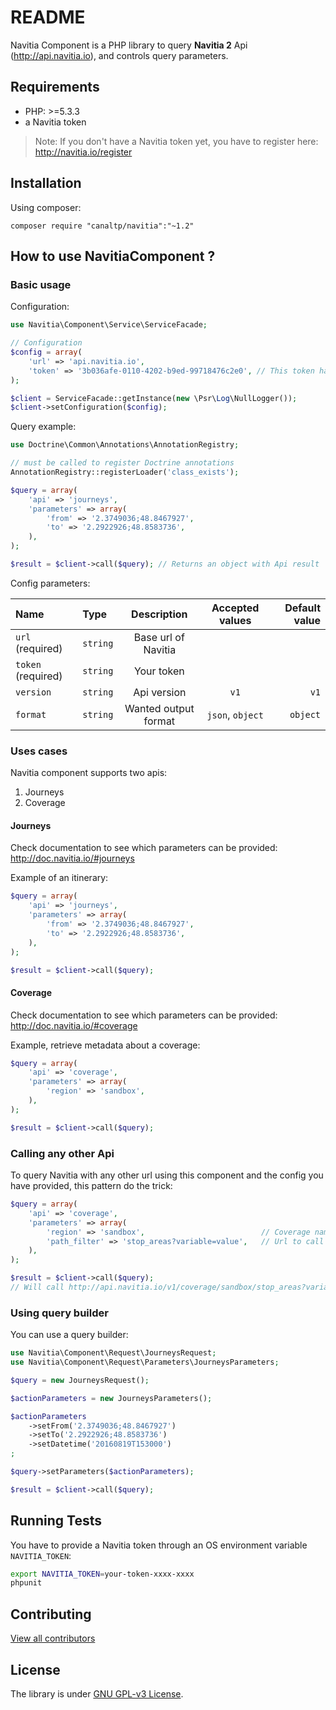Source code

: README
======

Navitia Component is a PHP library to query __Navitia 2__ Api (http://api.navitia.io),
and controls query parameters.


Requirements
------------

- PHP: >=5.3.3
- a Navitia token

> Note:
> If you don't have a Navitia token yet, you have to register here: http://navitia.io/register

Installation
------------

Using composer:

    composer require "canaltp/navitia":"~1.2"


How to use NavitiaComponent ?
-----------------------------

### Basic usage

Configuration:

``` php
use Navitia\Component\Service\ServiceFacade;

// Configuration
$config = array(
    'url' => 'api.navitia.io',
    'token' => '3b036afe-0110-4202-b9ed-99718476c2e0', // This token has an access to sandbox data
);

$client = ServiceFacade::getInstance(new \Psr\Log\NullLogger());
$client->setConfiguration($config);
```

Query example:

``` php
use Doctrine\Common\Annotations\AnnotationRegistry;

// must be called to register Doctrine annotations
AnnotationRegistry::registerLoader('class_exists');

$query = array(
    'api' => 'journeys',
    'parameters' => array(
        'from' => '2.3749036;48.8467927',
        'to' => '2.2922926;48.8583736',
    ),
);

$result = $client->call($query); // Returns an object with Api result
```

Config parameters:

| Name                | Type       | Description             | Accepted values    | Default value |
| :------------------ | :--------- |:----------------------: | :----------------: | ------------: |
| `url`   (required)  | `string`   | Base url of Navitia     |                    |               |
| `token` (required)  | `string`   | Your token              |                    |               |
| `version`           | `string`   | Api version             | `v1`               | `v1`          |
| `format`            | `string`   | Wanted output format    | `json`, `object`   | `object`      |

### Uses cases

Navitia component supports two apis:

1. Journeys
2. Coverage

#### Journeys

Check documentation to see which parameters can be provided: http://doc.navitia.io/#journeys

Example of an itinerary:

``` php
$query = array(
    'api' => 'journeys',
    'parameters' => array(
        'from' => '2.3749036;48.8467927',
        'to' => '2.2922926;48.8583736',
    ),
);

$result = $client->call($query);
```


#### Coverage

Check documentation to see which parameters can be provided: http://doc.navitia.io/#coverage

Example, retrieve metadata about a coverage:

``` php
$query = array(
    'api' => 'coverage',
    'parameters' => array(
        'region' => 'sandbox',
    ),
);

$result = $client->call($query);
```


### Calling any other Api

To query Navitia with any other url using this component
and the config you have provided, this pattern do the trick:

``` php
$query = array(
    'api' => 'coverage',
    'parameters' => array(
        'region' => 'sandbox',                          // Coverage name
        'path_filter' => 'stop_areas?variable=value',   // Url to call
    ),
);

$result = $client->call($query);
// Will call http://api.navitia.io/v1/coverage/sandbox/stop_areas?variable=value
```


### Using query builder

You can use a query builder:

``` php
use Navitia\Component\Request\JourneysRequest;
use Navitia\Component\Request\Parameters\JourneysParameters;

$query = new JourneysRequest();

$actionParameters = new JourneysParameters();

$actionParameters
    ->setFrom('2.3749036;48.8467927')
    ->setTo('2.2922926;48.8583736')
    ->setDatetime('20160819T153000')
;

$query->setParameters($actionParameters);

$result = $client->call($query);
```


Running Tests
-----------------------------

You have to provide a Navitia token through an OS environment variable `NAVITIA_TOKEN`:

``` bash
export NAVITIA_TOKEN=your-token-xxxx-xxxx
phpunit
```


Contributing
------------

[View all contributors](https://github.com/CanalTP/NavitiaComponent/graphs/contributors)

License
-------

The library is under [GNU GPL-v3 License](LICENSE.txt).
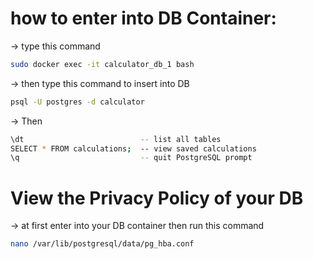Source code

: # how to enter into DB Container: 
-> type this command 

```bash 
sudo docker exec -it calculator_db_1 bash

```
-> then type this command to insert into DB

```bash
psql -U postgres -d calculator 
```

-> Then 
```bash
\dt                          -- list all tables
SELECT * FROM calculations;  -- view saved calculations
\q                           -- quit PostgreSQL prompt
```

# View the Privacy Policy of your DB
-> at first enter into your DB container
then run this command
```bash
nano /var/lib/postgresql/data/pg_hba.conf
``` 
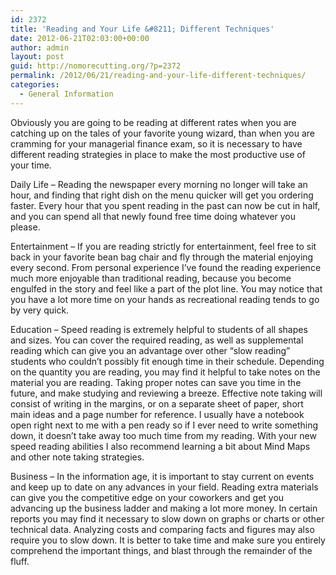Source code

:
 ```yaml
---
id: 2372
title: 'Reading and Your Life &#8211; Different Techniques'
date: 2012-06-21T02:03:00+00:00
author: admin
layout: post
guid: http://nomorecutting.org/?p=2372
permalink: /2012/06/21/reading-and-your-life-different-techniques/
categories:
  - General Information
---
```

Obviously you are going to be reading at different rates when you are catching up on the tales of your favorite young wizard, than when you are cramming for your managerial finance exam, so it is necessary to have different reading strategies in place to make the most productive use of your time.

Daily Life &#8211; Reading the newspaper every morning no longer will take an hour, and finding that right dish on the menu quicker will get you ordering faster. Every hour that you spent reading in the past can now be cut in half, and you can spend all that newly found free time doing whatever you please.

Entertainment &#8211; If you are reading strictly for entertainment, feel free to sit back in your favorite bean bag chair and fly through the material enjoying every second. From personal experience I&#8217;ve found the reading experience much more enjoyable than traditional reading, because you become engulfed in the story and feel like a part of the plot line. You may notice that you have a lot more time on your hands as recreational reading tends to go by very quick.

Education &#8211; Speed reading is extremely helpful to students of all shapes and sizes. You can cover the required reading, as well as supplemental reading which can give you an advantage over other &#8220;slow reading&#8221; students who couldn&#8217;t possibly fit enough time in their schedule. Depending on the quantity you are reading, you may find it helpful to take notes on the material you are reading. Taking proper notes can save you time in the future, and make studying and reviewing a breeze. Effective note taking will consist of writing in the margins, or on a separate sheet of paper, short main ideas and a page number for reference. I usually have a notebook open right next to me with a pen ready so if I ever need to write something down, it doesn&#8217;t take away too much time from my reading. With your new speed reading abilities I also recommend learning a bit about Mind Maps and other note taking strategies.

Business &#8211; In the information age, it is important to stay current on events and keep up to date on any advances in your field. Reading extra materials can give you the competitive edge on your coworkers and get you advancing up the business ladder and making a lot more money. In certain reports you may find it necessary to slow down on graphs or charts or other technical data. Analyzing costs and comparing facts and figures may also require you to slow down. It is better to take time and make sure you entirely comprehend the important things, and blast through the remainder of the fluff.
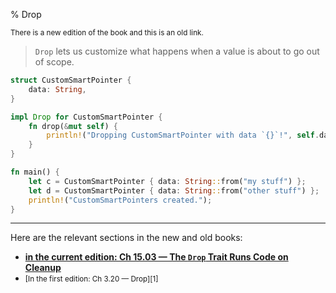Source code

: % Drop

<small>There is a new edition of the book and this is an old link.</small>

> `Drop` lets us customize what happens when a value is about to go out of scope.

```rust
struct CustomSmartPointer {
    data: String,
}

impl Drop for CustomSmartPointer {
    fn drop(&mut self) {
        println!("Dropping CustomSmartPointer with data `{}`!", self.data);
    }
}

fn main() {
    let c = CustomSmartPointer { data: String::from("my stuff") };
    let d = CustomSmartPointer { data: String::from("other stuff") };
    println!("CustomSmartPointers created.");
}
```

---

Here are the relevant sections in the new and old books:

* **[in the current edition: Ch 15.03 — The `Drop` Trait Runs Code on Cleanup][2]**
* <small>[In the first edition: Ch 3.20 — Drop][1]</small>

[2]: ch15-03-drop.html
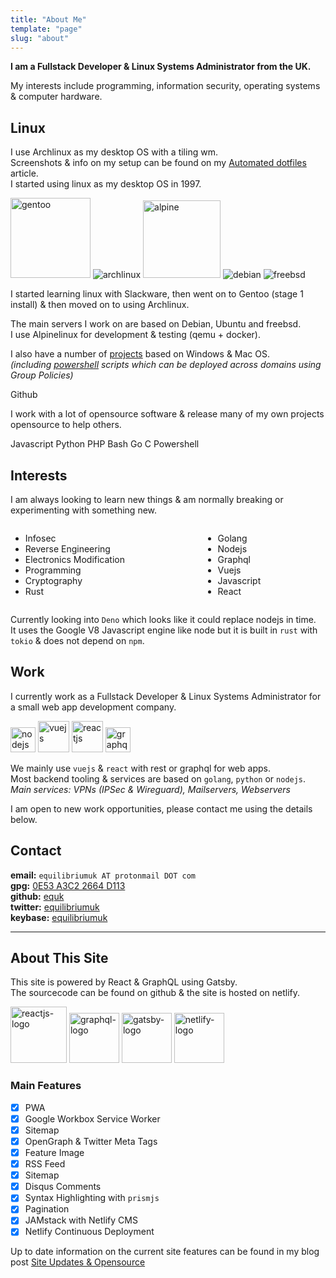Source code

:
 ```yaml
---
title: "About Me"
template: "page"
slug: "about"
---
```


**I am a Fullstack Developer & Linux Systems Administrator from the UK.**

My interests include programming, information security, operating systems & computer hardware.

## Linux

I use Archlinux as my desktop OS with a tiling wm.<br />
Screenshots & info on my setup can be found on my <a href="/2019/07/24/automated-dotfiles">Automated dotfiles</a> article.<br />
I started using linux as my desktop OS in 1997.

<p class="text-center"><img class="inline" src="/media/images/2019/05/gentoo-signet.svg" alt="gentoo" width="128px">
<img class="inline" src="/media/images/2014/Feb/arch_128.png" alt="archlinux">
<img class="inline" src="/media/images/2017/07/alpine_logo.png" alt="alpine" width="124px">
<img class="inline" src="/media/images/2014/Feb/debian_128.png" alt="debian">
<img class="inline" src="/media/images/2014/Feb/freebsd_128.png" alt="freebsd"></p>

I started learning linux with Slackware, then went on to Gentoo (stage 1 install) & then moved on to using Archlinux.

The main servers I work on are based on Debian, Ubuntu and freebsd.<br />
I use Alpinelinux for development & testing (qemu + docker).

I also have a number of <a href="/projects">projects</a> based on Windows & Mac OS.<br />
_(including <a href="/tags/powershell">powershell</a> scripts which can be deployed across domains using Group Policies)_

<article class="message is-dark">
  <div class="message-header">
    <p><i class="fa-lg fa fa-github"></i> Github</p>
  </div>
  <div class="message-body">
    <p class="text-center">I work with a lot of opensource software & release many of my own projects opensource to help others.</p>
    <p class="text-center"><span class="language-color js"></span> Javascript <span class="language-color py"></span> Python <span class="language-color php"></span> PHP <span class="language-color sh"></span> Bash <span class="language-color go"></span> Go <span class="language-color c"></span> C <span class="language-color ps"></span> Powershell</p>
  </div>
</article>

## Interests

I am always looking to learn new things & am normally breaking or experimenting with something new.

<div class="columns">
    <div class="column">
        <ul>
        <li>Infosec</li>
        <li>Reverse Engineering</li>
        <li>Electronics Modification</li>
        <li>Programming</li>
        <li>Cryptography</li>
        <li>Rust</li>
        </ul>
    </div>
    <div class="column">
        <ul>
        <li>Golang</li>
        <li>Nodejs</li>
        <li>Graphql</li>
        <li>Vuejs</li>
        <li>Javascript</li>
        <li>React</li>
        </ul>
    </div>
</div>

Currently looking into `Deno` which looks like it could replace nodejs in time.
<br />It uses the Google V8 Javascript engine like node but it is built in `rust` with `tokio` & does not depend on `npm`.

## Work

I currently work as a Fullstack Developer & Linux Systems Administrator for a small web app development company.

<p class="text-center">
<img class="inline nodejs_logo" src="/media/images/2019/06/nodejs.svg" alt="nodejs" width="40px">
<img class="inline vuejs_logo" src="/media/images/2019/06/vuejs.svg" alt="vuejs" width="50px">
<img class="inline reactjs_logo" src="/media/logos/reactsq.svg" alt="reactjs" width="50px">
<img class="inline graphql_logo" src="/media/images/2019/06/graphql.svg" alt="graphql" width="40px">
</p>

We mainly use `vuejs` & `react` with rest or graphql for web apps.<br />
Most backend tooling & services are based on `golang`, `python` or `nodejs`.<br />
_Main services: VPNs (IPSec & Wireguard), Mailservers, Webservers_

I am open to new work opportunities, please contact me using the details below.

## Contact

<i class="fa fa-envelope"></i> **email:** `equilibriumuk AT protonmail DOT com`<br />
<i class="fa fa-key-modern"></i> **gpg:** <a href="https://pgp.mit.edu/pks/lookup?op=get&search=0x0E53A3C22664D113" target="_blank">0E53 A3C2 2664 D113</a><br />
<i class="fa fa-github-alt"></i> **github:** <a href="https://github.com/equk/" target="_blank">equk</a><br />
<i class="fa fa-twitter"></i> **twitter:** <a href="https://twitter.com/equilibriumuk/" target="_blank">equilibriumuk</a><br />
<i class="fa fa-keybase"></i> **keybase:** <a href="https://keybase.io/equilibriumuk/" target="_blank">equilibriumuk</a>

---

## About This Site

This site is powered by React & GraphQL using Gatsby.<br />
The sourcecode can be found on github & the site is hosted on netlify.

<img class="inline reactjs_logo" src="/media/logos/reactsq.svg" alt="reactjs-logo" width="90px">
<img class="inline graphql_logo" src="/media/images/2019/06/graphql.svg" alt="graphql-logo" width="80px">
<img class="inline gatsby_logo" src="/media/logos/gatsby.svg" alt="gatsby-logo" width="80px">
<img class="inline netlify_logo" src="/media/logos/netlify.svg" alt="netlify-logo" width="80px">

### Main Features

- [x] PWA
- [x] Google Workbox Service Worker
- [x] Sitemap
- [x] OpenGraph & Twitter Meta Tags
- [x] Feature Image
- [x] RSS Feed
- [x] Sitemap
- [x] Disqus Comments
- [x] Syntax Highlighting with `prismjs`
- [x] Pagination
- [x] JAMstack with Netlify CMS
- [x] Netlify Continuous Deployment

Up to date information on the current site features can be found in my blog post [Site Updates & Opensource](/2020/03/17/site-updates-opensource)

TASK INSTRUCTIONS: Skipping every picture, transcribe exactly the lines above from the one containing "-> type this command" through the one containing "Daily Life &#8211;", both included.

OUTPUT FOR THIS EXERCISE:
-> type this command 

```bash 
sudo docker exec -it calculator_db_1 bash

```
-> then type this command to insert into DB

```bash
psql -U postgres -d calculator 
```

-> Then 
```bash
\dt                          -- list all tables
SELECT * FROM calculations;  -- view saved calculations
\q                           -- quit PostgreSQL prompt
```

# View the Privacy Policy of your DB
-> at first enter into your DB container
then run this command
```bash
nano /var/lib/postgresql/data/pg_hba.conf
``` 
Source code

:
 ```yaml
---
id: 2372
title: 'Reading and Your Life &#8211; Different Techniques'
date: 2012-06-21T02:03:00+00:00
author: admin
layout: post
guid: http://nomorecutting.org/?p=2372
permalink: /2012/06/21/reading-and-your-life-different-techniques/
categories:
  - General Information
---
```

Obviously you are going to be reading at different rates when you are catching up on the tales of your favorite young wizard, than when you are cramming for your managerial finance exam, so it is necessary to have different reading strategies in place to make the most productive use of your time.

Daily Life &#8211; Reading the newspaper every morning no longer will take an hour, and finding that right dish on the menu quicker will get you ordering faster. Every hour that you spent reading in the past can now be cut in half, and you can spend all that newly found free time doing whatever you please.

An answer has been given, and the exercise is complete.